The tale of the missing Tri Delt

Ruth Baumgardner’s Delta Delta Delta  composite photo from 1937.
Ruth Baumgardner’s Delta Delta Delta
composite photo from 1937. Photo from 1937 Ohio Wesleyan yearbook (Le Bijou)

This Halloween, instead of watching “Halloweentown” on Disney Channel with a stuffed ghost and hot tea, I’ve been researching with Delta Delta Delta’s faculty adviser, classics professor Lee Frantantuono, to unearth the mystery behind my missing sorority sister.

Ruth Baumgardner, 22, of Lakewood, Ohio, was last seen leaving her dormitory of Austin Hall on a spring finals week in the late 1930’s and went missing without a trace.

The mystery has never been solved, nor has it even come close to being solved, and is truly bone-chilling. An executive from the Travel Channel’s hit TV show “The Dead Files” recently contacted Megan Dill, Tri-Delta’s sorority president, searching for old photos of Baumgardner, assuming they were somewhere in our house, which was the first time any of us had ever heard about her story. In the attic we have hundreds of old composites and hers is most likely up there, covered in dust and left in the dark like her file at the police station has been for all these years.

While Frantantuono and I were searching for information, we found many old news articles, composites and, most importantly, the 1937 Ohio Wesleyan yearbook, titled “Le Bijou,” French for “The Jewel.’

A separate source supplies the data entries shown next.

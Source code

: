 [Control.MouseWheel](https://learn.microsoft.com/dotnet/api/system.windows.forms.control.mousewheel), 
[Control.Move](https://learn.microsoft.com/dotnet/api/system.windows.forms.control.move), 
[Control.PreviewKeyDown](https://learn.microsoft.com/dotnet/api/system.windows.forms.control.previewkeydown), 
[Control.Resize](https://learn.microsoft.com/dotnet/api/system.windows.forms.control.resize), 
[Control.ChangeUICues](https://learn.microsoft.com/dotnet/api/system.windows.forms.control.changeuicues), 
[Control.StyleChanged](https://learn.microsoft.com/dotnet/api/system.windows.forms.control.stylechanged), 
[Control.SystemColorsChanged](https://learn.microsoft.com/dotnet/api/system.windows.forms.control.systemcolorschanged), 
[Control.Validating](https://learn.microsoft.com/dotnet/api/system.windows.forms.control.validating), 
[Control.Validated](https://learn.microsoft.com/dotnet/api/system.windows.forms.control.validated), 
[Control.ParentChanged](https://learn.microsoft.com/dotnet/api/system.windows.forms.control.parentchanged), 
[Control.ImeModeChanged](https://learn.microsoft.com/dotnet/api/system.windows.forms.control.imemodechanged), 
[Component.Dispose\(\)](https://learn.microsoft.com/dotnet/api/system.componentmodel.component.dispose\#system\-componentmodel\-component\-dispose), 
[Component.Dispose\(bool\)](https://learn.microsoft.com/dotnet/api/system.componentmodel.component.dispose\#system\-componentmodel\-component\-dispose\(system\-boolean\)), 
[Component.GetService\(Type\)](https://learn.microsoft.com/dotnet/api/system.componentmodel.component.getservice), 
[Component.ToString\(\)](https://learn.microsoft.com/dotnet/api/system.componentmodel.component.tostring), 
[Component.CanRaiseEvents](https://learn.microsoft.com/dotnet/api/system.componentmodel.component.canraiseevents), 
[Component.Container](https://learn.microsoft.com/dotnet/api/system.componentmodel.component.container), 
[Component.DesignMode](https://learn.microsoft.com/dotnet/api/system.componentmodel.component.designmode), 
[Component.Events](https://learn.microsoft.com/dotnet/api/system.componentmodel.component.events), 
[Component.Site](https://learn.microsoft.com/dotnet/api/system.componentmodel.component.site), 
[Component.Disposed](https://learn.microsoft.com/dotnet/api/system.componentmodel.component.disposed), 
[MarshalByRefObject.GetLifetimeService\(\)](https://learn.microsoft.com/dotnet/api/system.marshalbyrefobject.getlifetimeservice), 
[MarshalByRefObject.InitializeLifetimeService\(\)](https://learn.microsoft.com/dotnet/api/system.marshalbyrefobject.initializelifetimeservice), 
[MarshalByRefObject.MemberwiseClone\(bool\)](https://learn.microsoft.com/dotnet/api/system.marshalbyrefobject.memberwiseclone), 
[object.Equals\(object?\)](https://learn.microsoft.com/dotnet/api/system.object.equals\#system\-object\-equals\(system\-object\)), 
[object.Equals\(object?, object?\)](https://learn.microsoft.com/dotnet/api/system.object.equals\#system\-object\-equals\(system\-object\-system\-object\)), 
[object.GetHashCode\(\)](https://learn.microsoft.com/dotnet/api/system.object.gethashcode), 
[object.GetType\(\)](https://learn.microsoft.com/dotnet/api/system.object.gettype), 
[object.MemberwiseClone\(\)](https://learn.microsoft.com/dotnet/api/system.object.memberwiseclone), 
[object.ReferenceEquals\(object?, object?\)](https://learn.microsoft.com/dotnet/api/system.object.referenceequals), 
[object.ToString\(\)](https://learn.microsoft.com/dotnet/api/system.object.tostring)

So where did she go? Who took this young woman just as she was about to begin her future, or did she choose a different future of her own?

There are many different assumptions about what happened to Baumgardner. Some believe she was kidnapped, except her room was left in pristine condition. According to these accounts, the typically disorganized Baumgardener usually left her room disheveled.

Also complicating the issue of her kidnapping was that there was no evidence of foul play.

Other stories say she became too stressed and nervous before her tests and left with an unknown lover, leaving behind her beloved family and fiancée in her hometown.

Baumgardner was described to be wearing a brown sport suit, with a matching hat and brown suede gillie shoes that tied at the ankle. She had blonde hair and blue eyes, and an unusual light streak of hair on the left side of her head and a dimple on her chin.

This description was enough to freak me out, only because I also have a dimple on my chin and have an unusual dark streak of hair on my right side.

Her friends last saw her at 11 p.m. on May 4 with her hair in curlers and pins in her room in Austin Hall (now Austin Manor), room 319.

An article mentioned that she probably only had an old handbag and $5.00 in cash, and left behind her watch, sorority pin and loose change.

The investigators originally believed she suffered an amnesiac episode and wandered off.

To this day, no one knows what happened to her. Some claim they hear voices in Austin Manor of a female ghost. This Halloween, maybe if I go up to the third floor and call out “Ruthie,” I’ll find some answers or truth to the tale of the missing Tri-Delt.

One thought on “The tale of the missing Tri Delt”

  1. I have been interested in this case for a long time. I’ve heard the theory that she was abducted and forced to work in a brothel. Allegedly, her parents had her institutionalized after she rescued from the brothel I’ve heard the theory that she died from complications due to an abortion. I’ve heard the theory that she ran off with a man who wasn’t her fiance. Either way, I’d love to know what really happened. It’s a shame that her family members won’t talk. Her case deserves a resolution.